--- TO DO ---
Down to the last line, transcribe the records verbatim and exclude the images.

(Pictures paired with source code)
----------------------------------------

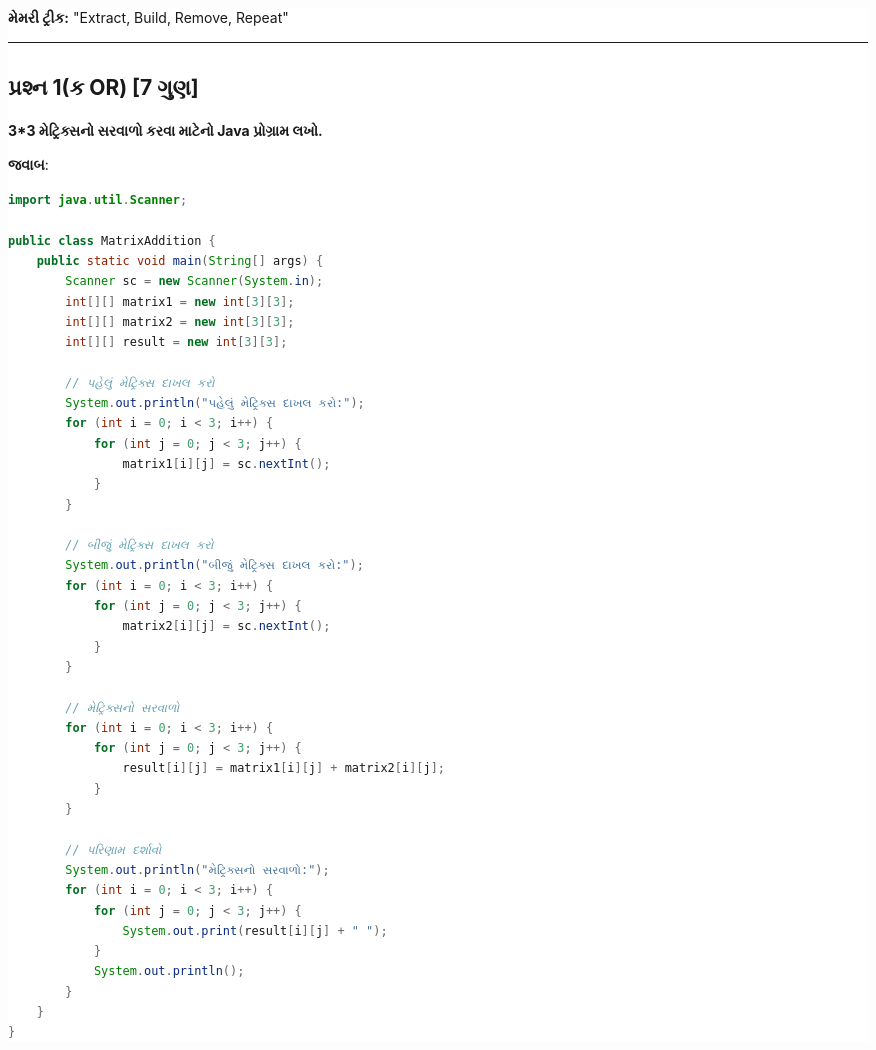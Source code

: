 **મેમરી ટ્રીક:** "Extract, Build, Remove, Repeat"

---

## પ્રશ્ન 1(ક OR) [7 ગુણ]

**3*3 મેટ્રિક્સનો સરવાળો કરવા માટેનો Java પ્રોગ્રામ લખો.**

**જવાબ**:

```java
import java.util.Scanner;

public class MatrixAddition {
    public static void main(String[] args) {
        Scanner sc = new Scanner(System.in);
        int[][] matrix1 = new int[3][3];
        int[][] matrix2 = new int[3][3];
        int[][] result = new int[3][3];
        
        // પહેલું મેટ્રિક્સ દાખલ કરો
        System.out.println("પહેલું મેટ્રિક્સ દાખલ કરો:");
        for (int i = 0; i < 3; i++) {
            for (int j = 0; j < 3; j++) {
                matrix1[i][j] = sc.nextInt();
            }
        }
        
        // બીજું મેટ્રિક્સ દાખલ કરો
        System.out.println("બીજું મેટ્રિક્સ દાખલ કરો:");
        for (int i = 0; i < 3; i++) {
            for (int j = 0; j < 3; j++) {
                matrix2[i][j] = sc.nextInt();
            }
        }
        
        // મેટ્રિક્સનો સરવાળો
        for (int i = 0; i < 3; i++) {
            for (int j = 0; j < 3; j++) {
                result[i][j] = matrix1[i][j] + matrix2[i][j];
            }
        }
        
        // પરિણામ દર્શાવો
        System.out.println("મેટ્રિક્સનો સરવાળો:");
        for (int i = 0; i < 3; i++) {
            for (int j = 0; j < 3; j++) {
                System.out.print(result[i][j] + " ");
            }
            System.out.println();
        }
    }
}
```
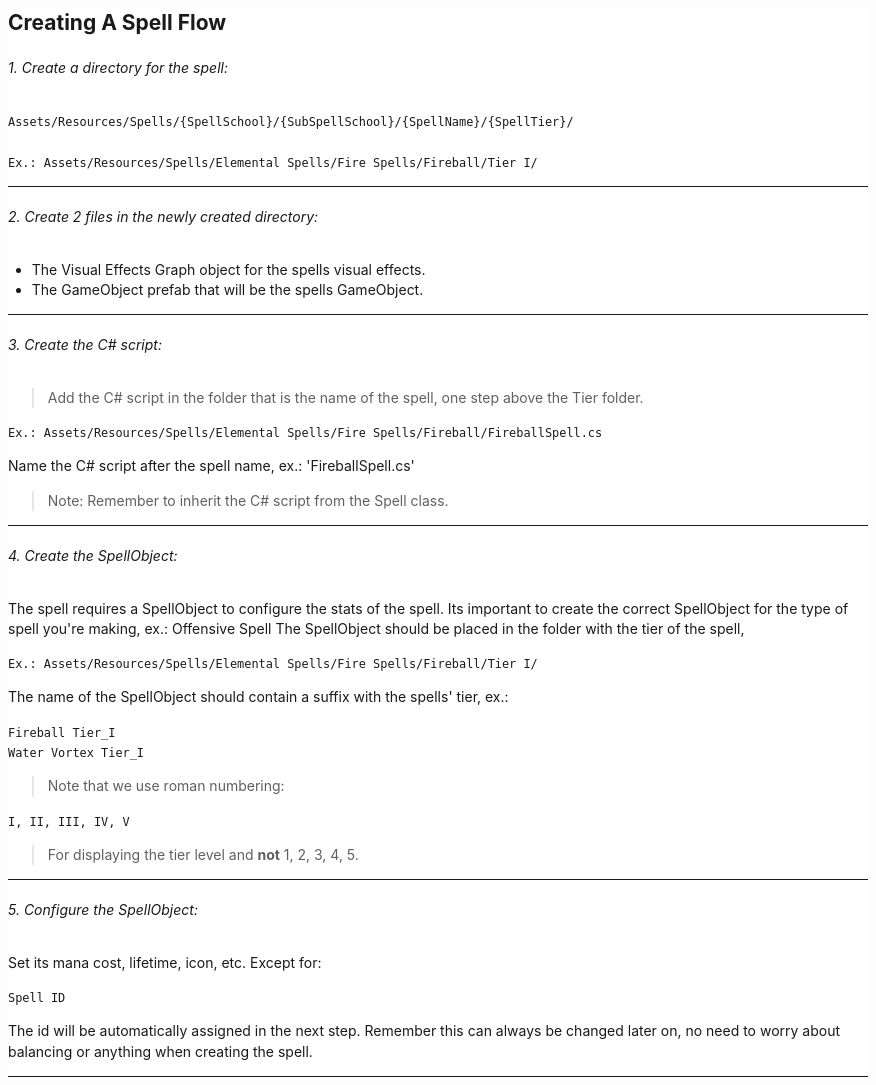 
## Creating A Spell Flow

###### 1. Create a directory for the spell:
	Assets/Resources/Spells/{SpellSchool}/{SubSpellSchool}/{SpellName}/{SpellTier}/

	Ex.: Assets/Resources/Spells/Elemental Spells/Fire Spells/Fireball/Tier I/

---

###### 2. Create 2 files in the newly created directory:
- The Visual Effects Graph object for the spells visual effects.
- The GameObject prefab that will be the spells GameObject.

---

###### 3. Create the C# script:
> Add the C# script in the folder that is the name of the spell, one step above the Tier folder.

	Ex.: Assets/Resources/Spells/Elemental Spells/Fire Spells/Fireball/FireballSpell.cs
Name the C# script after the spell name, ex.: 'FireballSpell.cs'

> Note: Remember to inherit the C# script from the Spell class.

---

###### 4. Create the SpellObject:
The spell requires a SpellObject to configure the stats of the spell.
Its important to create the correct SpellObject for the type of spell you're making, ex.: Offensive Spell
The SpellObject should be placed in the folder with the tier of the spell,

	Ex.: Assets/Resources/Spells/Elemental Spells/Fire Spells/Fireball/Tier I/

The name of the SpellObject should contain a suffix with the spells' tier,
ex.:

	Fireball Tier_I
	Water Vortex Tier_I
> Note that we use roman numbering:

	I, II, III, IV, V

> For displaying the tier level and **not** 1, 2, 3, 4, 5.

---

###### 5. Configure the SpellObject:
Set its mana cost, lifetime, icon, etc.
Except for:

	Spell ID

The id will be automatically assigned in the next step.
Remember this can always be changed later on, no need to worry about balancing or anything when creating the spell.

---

----------------------------------------

--- WRITTEN SOLUTION ---
Source code

: **મેમરી ટ્રીક:** "Extract, Build, Remove, Repeat"

---

## પ્રશ્ન 1(ક OR) [7 ગુણ]

**3*3 મેટ્રિક્સનો સરવાળો કરવા માટેનો Java પ્રોગ્રામ લખો.**

**જવાબ**:

```java
import java.util.Scanner;

public class MatrixAddition {
    public static void main(String[] args) {
        Scanner sc = new Scanner(System.in);
        int[][] matrix1 = new int[3][3];
        int[][] matrix2 = new int[3][3];
        int[][] result = new int[3][3];
        
        // પહેલું મેટ્રિક્સ દાખલ કરો
        System.out.println("પહેલું મેટ્રિક્સ દાખલ કરો:");
        for (int i = 0; i < 3; i++) {
            for (int j = 0; j < 3; j++) {
                matrix1[i][j] = sc.nextInt();
            }
        }
        
        // બીજું મેટ્રિક્સ દાખલ કરો
        System.out.println("બીજું મેટ્રિક્સ દાખલ કરો:");
        for (int i = 0; i < 3; i++) {
            for (int j = 0; j < 3; j++) {
                matrix2[i][j] = sc.nextInt();
            }
        }
        
        // મેટ્રિક્સનો સરવાળો
        for (int i = 0; i < 3; i++) {
            for (int j = 0; j < 3; j++) {
                result[i][j] = matrix1[i][j] + matrix2[i][j];
            }
        }
        
        // પરિણામ દર્શાવો
        System.out.println("મેટ્રિક્સનો સરવાળો:");
        for (int i = 0; i < 3; i++) {
            for (int j = 0; j < 3; j++) {
                System.out.print(result[i][j] + " ");
            }
            System.out.println();
        }
    }
}
```
## Creating A Spell Flow

###### 1. Create a directory for the spell:
	Assets/Resources/Spells/{SpellSchool}/{SubSpellSchool}/{SpellName}/{SpellTier}/

	Ex.: Assets/Resources/Spells/Elemental Spells/Fire Spells/Fireball/Tier I/

---

###### 2. Create 2 files in the newly created directory:
- The Visual Effects Graph object for the spells visual effects.
- The GameObject prefab that will be the spells GameObject.

---

###### 3. Create the C# script:
> Add the C# script in the folder that is the name of the spell, one step above the Tier folder.

	Ex.: Assets/Resources/Spells/Elemental Spells/Fire Spells/Fireball/FireballSpell.cs
Name the C# script after the spell name, ex.: 'FireballSpell.cs'

> Note: Remember to inherit the C# script from the Spell class.

---

###### 4. Create the SpellObject:
The spell requires a SpellObject to configure the stats of the spell.
Its important to create the correct SpellObject for the type of spell you're making, ex.: Offensive Spell
The SpellObject should be placed in the folder with the tier of the spell,

	Ex.: Assets/Resources/Spells/Elemental Spells/Fire Spells/Fireball/Tier I/

The name of the SpellObject should contain a suffix with the spells' tier,
ex.:

	Fireball Tier_I
	Water Vortex Tier_I
> Note that we use roman numbering:

	I, II, III, IV, V

> For displaying the tier level and **not** 1, 2, 3, 4, 5.

---

###### 5. Configure the SpellObject:
Set its mana cost, lifetime, icon, etc.
Except for:

	Spell ID

The id will be automatically assigned in the next step.
Remember this can always be changed later on, no need to worry about balancing or anything when creating the spell.

---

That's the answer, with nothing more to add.